- What you will do
A word-for-word copy of the listing is needed. Retype it in full.

- Records
—————

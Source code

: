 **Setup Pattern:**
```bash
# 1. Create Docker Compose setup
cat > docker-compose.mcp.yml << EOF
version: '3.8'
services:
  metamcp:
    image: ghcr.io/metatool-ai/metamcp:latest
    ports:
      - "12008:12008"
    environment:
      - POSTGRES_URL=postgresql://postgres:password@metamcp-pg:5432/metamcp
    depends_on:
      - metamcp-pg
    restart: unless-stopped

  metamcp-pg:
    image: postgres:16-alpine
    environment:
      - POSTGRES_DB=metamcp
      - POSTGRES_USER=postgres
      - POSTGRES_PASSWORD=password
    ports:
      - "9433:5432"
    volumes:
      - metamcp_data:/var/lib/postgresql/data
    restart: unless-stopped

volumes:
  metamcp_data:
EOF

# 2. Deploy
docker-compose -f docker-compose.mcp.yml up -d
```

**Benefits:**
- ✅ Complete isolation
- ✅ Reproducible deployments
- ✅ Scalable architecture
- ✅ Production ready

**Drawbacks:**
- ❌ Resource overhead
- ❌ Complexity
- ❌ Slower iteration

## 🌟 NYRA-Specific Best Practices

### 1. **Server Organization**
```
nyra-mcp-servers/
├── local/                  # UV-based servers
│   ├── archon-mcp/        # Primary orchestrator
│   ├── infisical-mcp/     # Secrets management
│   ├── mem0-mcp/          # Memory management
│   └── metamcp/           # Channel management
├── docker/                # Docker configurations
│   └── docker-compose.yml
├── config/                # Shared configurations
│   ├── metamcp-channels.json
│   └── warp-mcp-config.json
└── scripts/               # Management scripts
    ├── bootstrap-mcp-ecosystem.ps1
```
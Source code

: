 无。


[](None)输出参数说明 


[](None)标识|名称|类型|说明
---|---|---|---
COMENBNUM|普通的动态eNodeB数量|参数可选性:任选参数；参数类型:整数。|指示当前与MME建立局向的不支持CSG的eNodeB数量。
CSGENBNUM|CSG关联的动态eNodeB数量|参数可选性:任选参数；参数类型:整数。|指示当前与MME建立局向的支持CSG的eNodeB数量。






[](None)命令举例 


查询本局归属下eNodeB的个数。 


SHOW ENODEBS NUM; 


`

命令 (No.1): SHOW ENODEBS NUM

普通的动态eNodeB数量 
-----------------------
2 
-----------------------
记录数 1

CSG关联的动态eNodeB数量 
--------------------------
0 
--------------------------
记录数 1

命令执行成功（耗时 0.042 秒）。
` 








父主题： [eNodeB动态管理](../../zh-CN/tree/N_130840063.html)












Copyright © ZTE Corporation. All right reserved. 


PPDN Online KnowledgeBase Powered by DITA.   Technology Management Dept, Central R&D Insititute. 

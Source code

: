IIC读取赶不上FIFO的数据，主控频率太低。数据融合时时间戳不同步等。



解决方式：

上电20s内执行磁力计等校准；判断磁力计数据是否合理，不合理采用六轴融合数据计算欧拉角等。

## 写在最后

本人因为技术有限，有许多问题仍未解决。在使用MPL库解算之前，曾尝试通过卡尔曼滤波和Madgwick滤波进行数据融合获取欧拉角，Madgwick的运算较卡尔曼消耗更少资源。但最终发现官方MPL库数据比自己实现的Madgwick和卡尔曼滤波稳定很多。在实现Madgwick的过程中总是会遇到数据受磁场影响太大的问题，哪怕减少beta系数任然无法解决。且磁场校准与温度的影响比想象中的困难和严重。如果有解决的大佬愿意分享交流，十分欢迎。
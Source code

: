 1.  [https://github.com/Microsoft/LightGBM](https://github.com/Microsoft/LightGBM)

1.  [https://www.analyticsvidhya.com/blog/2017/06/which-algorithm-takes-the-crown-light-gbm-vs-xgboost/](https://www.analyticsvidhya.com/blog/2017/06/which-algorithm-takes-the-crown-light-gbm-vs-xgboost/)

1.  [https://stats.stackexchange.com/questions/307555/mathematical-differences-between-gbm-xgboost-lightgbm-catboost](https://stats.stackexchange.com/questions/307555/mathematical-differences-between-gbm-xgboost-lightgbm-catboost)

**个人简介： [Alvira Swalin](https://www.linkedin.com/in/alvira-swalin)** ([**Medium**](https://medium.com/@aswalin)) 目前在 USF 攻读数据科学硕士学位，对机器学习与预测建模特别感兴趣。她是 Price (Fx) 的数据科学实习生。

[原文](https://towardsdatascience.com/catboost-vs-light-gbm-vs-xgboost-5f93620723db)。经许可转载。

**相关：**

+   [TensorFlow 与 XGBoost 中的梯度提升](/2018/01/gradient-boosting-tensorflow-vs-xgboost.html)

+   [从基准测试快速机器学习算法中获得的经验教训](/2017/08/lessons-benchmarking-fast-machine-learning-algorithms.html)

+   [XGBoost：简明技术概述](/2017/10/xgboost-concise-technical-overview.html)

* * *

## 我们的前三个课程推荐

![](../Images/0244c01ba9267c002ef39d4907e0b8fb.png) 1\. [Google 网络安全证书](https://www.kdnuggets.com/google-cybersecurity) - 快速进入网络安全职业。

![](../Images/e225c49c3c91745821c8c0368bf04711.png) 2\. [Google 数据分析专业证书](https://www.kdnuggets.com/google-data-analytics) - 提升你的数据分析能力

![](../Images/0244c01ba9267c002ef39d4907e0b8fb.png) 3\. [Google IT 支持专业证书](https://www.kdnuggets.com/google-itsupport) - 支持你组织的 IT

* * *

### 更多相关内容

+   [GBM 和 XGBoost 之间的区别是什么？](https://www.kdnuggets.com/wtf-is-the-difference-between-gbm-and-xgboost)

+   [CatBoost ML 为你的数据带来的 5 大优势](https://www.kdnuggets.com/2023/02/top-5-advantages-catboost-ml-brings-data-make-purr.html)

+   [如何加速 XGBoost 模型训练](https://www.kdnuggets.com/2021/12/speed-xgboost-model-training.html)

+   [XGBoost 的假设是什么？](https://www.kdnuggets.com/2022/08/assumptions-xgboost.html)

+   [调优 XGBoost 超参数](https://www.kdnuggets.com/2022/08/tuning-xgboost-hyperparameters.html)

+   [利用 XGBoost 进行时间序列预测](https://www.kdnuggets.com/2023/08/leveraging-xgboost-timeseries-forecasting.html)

—————

- Expected answer
Source code

: **Setup Pattern:**
```bash
# 1. Create Docker Compose setup
cat > docker-compose.mcp.yml << EOF
version: '3.8'
services:
  metamcp:
    image: ghcr.io/metatool-ai/metamcp:latest
    ports:
      - "12008:12008"
    environment:
      - POSTGRES_URL=postgresql://postgres:password@metamcp-pg:5432/metamcp
    depends_on:
      - metamcp-pg
    restart: unless-stopped

  metamcp-pg:
    image: postgres:16-alpine
    environment:
      - POSTGRES_DB=metamcp
      - POSTGRES_USER=postgres
      - POSTGRES_PASSWORD=password
    ports:
      - "9433:5432"
    volumes:
      - metamcp_data:/var/lib/postgresql/data
    restart: unless-stopped

volumes:
  metamcp_data:
EOF

# 2. Deploy
docker-compose -f docker-compose.mcp.yml up -d
```

**Benefits:**
- ✅ Complete isolation
- ✅ Reproducible deployments
- ✅ Scalable architecture
- ✅ Production ready

**Drawbacks:**
- ❌ Resource overhead
- ❌ Complexity
- ❌ Slower iteration

## 🌟 NYRA-Specific Best Practices

### 1. **Server Organization**
```
nyra-mcp-servers/
├── local/                  # UV-based servers
│   ├── archon-mcp/        # Primary orchestrator
│   ├── infisical-mcp/     # Secrets management
│   ├── mem0-mcp/          # Memory management
│   └── metamcp/           # Channel management
├── docker/                # Docker configurations
│   └── docker-compose.yml
├── config/                # Shared configurations
│   ├── metamcp-channels.json
│   └── warp-mcp-config.json
└── scripts/               # Management scripts
    ├── bootstrap-mcp-ecosystem.ps1
```
Source code

: 无。


[](None)输出参数说明 


[](None)标识|名称|类型|说明
---|---|---|---
COMENBNUM|普通的动态eNodeB数量|参数可选性:任选参数；参数类型:整数。|指示当前与MME建立局向的不支持CSG的eNodeB数量。
CSGENBNUM|CSG关联的动态eNodeB数量|参数可选性:任选参数；参数类型:整数。|指示当前与MME建立局向的支持CSG的eNodeB数量。






[](None)命令举例 


查询本局归属下eNodeB的个数。 


SHOW ENODEBS NUM; 


`

命令 (No.1): SHOW ENODEBS NUM

普通的动态eNodeB数量 
-----------------------
2 
-----------------------
记录数 1

CSG关联的动态eNodeB数量 
--------------------------
0 
--------------------------
记录数 1

命令执行成功（耗时 0.042 秒）。
` 








父主题： [eNodeB动态管理](../../zh-CN/tree/N_130840063.html)












Copyright © ZTE Corporation. All right reserved. 


PPDN Online KnowledgeBase Powered by DITA.   Technology Management Dept, Central R&D Insititute. 

Source code

:IIC读取赶不上FIFO的数据，主控频率太低。数据融合时时间戳不同步等。



解决方式：

上电20s内执行磁力计等校准；判断磁力计数据是否合理，不合理采用六轴融合数据计算欧拉角等。

## 写在最后

本人因为技术有限，有许多问题仍未解决。在使用MPL库解算之前，曾尝试通过卡尔曼滤波和Madgwick滤波进行数据融合获取欧拉角，Madgwick的运算较卡尔曼消耗更少资源。但最终发现官方MPL库数据比自己实现的Madgwick和卡尔曼滤波稳定很多。在实现Madgwick的过程中总是会遇到数据受磁场影响太大的问题，哪怕减少beta系数任然无法解决。且磁场校准与温度的影响比想象中的困难和严重。如果有解决的大佬愿意分享交流，十分欢迎。
Source code

: 1.  [https://github.com/Microsoft/LightGBM](https://github.com/Microsoft/LightGBM)

1.  [https://www.analyticsvidhya.com/blog/2017/06/which-algorithm-takes-the-crown-light-gbm-vs-xgboost/](https://www.analyticsvidhya.com/blog/2017/06/which-algorithm-takes-the-crown-light-gbm-vs-xgboost/)

1.  [https://stats.stackexchange.com/questions/307555/mathematical-differences-between-gbm-xgboost-lightgbm-catboost](https://stats.stackexchange.com/questions/307555/mathematical-differences-between-gbm-xgboost-lightgbm-catboost)

**个人简介： [Alvira Swalin](https://www.linkedin.com/in/alvira-swalin)** ([**Medium**](https://medium.com/@aswalin)) 目前在 USF 攻读数据科学硕士学位，对机器学习与预测建模特别感兴趣。她是 Price (Fx) 的数据科学实习生。

[原文](https://towardsdatascience.com/catboost-vs-light-gbm-vs-xgboost-5f93620723db)。经许可转载。

**相关：**

+   [TensorFlow 与 XGBoost 中的梯度提升](/2018/01/gradient-boosting-tensorflow-vs-xgboost.html)

+   [从基准测试快速机器学习算法中获得的经验教训](/2017/08/lessons-benchmarking-fast-machine-learning-algorithms.html)

+   [XGBoost：简明技术概述](/2017/10/xgboost-concise-technical-overview.html)

* * *

## 我们的前三个课程推荐

![](../Images/0244c01ba9267c002ef39d4907e0b8fb.png) 1\. [Google 网络安全证书](https://www.kdnuggets.com/google-cybersecurity) - 快速进入网络安全职业。

![](../Images/e225c49c3c91745821c8c0368bf04711.png) 2\. [Google 数据分析专业证书](https://www.kdnuggets.com/google-data-analytics) - 提升你的数据分析能力

![](../Images/0244c01ba9267c002ef39d4907e0b8fb.png) 3\. [Google IT 支持专业证书](https://www.kdnuggets.com/google-itsupport) - 支持你组织的 IT

* * *

### 更多相关内容

+   [GBM 和 XGBoost 之间的区别是什么？](https://www.kdnuggets.com/wtf-is-the-difference-between-gbm-and-xgboost)

+   [CatBoost ML 为你的数据带来的 5 大优势](https://www.kdnuggets.com/2023/02/top-5-advantages-catboost-ml-brings-data-make-purr.html)

+   [如何加速 XGBoost 模型训练](https://www.kdnuggets.com/2021/12/speed-xgboost-model-training.html)

+   [XGBoost 的假设是什么？](https://www.kdnuggets.com/2022/08/assumptions-xgboost.html)

+   [调优 XGBoost 超参数](https://www.kdnuggets.com/2022/08/tuning-xgboost-hyperparameters.html)

+   [利用 XGBoost 进行时间序列预测](https://www.kdnuggets.com/2023/08/leveraging-xgboost-timeseries-forecasting.html)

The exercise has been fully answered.